The partnership will see the two companies collaborate to publish games and make investments in Asian and European markets, the sources, who declined to be named as the agreement had not been yet made public, told Reuters.

The collaboration is set to be announced on the eve of the China Digital Entertainment Expo and Conference, also known as ChinaJoy, which takes place in Shanghai between Aug 2-5, the sources said.

What form the collaboration will take or how much the two partners will invest in it were not known.

The deal shows Chinese gaming companies are stepping up their hunt for new titles to bring into China - one of the world's biggest gaming markets - after an almost year-long game license approval freeze that nearly crippled the industry. They are also expanding overseas to offset stricter government regulation and slowing economic growth at home.

Mail.ru and iDreamSky declined to comment on Wednesday.
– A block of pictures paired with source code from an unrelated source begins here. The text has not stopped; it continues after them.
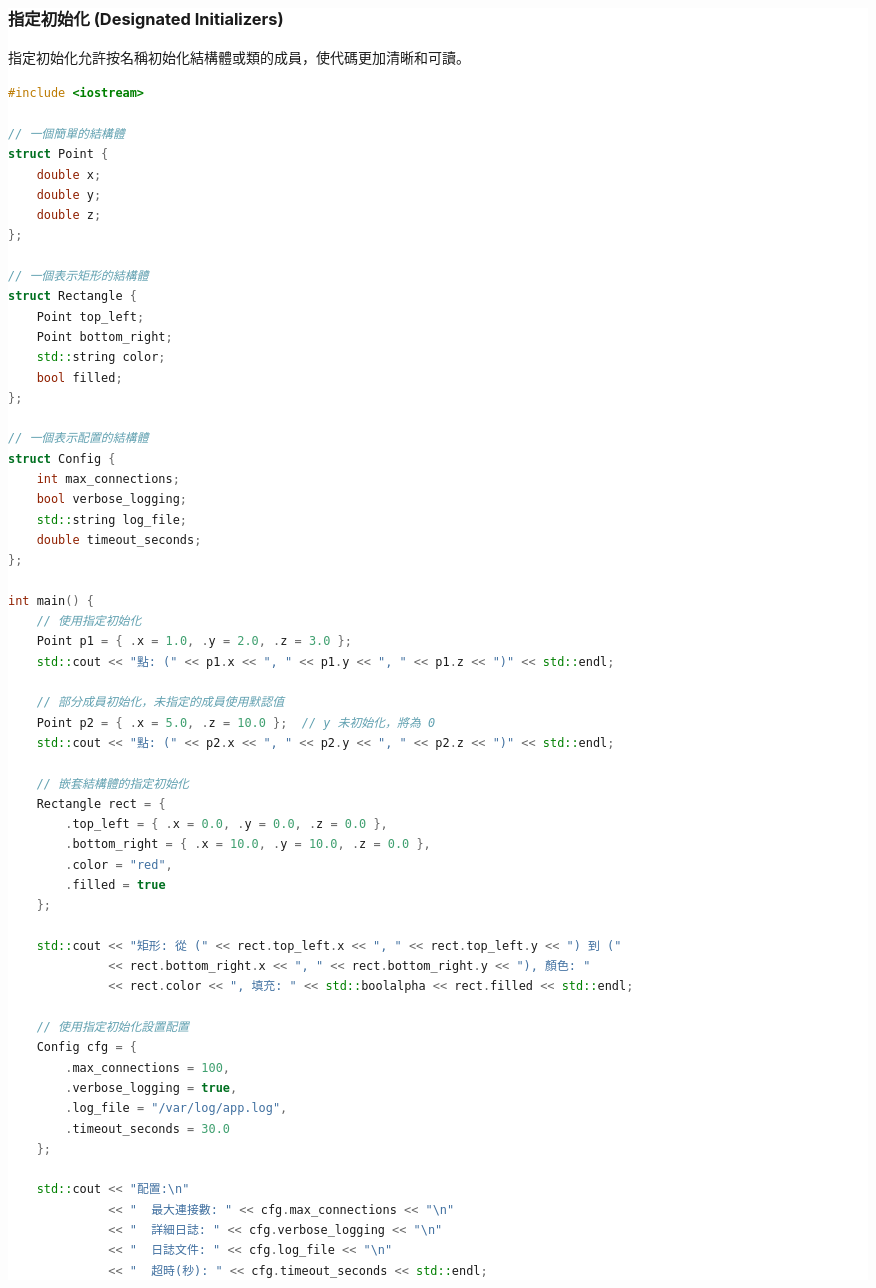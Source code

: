 ### 指定初始化 (Designated Initializers)

指定初始化允許按名稱初始化結構體或類的成員，使代碼更加清晰和可讀。

```cpp
#include <iostream>

// 一個簡單的結構體
struct Point {
    double x;
    double y;
    double z;
};

// 一個表示矩形的結構體
struct Rectangle {
    Point top_left;
    Point bottom_right;
    std::string color;
    bool filled;
};

// 一個表示配置的結構體
struct Config {
    int max_connections;
    bool verbose_logging;
    std::string log_file;
    double timeout_seconds;
};

int main() {
    // 使用指定初始化
    Point p1 = { .x = 1.0, .y = 2.0, .z = 3.0 };
    std::cout << "點: (" << p1.x << ", " << p1.y << ", " << p1.z << ")" << std::endl;
    
    // 部分成員初始化，未指定的成員使用默認值
    Point p2 = { .x = 5.0, .z = 10.0 };  // y 未初始化，將為 0
    std::cout << "點: (" << p2.x << ", " << p2.y << ", " << p2.z << ")" << std::endl;
    
    // 嵌套結構體的指定初始化
    Rectangle rect = {
        .top_left = { .x = 0.0, .y = 0.0, .z = 0.0 },
        .bottom_right = { .x = 10.0, .y = 10.0, .z = 0.0 },
        .color = "red",
        .filled = true
    };
    
    std::cout << "矩形: 從 (" << rect.top_left.x << ", " << rect.top_left.y << ") 到 ("
              << rect.bottom_right.x << ", " << rect.bottom_right.y << "), 顏色: "
              << rect.color << ", 填充: " << std::boolalpha << rect.filled << std::endl;
    
    // 使用指定初始化設置配置
    Config cfg = {
        .max_connections = 100,
        .verbose_logging = true,
        .log_file = "/var/log/app.log",
        .timeout_seconds = 30.0
    };
    
    std::cout << "配置:\n"
              << "  最大連接數: " << cfg.max_connections << "\n"
              << "  詳細日誌: " << cfg.verbose_logging << "\n"
              << "  日誌文件: " << cfg.log_file << "\n"
              << "  超時(秒): " << cfg.timeout_seconds << std::endl;
```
iDreamSky, which is backed by China's largest gaming and social media firm Tencent, is known for licensing a raft of hit foreign games, including Angry Birds, Fruit Ninja and Temple Run in China.

When it listed in Hong Kong last year, iDreamSky said in its prospectus that international expansion was part of its plans.

Mail.ru, which launched its global gaming brand MY.GAMES in May, wants to use the partnership to strengthen its position in China and expand in Asia, one of the sources said.

The source added that the Russian internet firm will help iDreamSky publish its games in Russia and Europe, for example by translating them into local languages.

MY.GAMES is the biggest launch for Mail.ru Group since the company started in 2009. Its games division took in more than $118 million in revenue in the company's second financial quarter, accounting for roughly a third of Mail.ru's proceeds.

About 70% of the games division's revenue comes from international markets such as the United States, Germany and Japan and Mail.ru has said that its goal is to increase that to more than 80%.